Feral: kamu kenapa fit?? Katakan padaku!
Mama Feral: kamu kenapa?? Bilang sama mama! Apapun yang terjadi, mama akan tetap sayang kamu!
Kakak Feral: iya fit, kamu udah kita anggep keluarga sendiri kok.
Fitrus: Semuanya…. fitrus minta maaf….. fitrus ga bisa ngasih keturunan… (hiks..hiks..)
*efek musik: jeng jeng!!*
1. *kamera full shoot wajah fitrus*
2. *kamera full shoot wajah mama Feral - ditambah gerak slow motion*
3. *kamera full shoot wajah kakak feral - ditambah gerak slow motion*
4. *kamera full shoot wajah feral - ditambah geleng-geleng slow motion*
Kemudian adegan kaget ini diulang-ulang dengan urutan yang berbeda:
2,4,1,3. 4,1,2,3. dan seterusnya sampai dengan dua menit kedepan. What a
waste!!!
4. Tidak Masuk AkalAlur cerita paling standar biasanya antara si miskin dan si kaya. Mereka
sama-sama jatuh cinta, tapi tidak direstui. Akhirnya munculah
rencana-rencana jahat dari pihak-pihak yang tidak merestui ini (biasanya
datang dari ibunya si kaya). Berbagai hal dilakukan oleh pihak-pihak
ini agar mereka tidak bersama.
Jika rating filmnya semakin meningkat, maka hal-hal yang tidak masuk di
akal mulai bermunculan, seperti; si miskin ditabrak mobil, dia mati dan
sudah dikuburkan, tapi beberapa tahun kemudian dia hidup lagi.

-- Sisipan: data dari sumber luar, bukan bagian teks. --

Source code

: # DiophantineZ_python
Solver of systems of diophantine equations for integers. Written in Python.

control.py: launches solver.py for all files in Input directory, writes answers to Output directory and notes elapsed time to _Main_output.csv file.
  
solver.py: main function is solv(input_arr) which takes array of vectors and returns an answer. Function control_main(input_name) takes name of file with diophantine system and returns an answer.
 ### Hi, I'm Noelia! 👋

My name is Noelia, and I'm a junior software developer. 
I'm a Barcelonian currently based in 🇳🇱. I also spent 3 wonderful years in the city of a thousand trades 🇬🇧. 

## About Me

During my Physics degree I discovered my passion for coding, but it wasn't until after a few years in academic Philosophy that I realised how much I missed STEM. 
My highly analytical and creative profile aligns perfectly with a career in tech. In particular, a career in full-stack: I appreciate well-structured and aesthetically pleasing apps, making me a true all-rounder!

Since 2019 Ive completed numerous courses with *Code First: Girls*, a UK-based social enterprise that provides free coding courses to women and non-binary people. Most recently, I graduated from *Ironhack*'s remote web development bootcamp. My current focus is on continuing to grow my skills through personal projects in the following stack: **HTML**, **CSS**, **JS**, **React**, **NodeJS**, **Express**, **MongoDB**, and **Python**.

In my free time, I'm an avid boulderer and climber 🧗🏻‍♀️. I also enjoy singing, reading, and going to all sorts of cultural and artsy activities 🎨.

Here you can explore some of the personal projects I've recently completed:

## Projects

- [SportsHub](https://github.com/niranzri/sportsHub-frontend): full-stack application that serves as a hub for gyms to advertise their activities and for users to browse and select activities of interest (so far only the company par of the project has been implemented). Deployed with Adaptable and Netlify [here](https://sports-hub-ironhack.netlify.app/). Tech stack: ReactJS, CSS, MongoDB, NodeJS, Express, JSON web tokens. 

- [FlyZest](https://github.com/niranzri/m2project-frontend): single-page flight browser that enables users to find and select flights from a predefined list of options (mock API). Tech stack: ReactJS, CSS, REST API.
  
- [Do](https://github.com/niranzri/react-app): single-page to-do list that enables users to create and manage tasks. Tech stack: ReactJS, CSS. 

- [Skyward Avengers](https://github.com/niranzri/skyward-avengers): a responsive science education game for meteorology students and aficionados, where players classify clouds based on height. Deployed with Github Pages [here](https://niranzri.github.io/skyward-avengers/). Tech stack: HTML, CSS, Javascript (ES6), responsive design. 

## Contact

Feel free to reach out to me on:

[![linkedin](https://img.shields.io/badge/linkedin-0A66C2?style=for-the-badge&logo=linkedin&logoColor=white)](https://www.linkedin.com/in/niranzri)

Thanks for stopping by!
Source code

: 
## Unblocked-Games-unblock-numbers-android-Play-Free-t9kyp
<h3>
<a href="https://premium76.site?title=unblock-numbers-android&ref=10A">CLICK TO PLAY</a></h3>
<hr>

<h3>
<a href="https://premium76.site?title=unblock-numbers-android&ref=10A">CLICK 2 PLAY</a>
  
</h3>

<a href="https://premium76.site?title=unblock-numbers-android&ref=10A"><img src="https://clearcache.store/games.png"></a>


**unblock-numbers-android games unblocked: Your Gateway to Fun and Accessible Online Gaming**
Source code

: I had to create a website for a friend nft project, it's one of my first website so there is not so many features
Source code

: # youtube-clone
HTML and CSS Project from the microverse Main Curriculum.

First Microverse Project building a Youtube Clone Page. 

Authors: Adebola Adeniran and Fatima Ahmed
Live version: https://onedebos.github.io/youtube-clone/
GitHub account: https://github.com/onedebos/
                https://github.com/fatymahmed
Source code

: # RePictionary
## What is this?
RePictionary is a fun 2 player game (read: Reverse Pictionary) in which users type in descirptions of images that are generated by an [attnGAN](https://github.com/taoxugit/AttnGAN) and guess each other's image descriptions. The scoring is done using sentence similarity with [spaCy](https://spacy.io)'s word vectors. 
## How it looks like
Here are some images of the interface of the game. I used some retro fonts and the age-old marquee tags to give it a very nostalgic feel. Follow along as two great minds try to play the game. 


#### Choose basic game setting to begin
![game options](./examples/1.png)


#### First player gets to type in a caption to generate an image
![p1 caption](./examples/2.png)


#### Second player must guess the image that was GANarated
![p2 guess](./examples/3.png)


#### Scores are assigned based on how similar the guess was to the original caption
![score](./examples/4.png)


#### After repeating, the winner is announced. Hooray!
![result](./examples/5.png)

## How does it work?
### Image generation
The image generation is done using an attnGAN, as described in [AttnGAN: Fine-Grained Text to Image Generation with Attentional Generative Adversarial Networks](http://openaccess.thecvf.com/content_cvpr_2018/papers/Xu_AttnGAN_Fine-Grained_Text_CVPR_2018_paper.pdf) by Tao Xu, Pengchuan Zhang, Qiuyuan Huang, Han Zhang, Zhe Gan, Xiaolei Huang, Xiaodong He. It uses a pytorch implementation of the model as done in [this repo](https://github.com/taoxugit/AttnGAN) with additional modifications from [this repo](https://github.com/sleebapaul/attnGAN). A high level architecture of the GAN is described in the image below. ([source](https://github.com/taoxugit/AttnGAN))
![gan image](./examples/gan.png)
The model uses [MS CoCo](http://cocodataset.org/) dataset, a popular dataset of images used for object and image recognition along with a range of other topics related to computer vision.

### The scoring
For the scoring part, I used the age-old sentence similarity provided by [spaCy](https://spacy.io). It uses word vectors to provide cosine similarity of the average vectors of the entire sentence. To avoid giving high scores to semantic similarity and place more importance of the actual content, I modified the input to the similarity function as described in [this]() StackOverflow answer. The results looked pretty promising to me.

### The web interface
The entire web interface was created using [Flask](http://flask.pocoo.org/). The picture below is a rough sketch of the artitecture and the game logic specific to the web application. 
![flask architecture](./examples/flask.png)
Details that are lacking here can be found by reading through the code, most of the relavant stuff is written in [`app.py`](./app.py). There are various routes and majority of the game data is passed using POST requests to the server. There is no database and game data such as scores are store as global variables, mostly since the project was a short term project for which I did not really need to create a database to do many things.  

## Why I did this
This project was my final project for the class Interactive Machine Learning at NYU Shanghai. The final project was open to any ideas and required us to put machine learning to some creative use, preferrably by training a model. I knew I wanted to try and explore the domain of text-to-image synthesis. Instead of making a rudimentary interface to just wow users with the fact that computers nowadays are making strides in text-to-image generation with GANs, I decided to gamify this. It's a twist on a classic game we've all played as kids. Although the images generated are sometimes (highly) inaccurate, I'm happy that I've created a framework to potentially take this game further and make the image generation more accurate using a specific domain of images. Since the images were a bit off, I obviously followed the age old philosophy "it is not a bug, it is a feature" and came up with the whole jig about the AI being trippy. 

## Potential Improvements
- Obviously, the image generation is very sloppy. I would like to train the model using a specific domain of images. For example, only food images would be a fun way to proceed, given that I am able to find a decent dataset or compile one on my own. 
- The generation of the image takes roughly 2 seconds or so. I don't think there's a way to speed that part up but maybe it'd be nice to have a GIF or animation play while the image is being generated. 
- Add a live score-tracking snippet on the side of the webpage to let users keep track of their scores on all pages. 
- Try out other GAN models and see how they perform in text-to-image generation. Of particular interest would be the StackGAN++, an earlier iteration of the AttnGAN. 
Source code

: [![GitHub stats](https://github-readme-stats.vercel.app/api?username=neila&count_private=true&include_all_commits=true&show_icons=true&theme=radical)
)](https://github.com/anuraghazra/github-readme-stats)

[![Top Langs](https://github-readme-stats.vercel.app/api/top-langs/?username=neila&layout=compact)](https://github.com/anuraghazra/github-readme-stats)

Atau cerita tentang si tokoh utama, yang baik tapi miskin. Hidupnya
selalu saja kesulitan, seakan-akan seluruh dunia berkonspirasi untuk
membuat dia selalu susah. Misalnya: Si miskin baru saja di pecat dari
kantornya, sehingga dia tidak punya duit untuk bayar kontrakan, yang
sialnya, si pemilik kontrakan tega untuk ngusir si miskin dan
keluarganya. Akhirnya mereka pindah kerumah saudara. Tapi ada saudaranya
yang benci dengan si miskin ini. Dibuatlah rencana jahat untuk mengusir
mereka, dan rencananya berhasil!. Secara kebetulan, si miskin diterima
kerja, sehingga dia dan keluarganya dapat kembali mengontrak rumah.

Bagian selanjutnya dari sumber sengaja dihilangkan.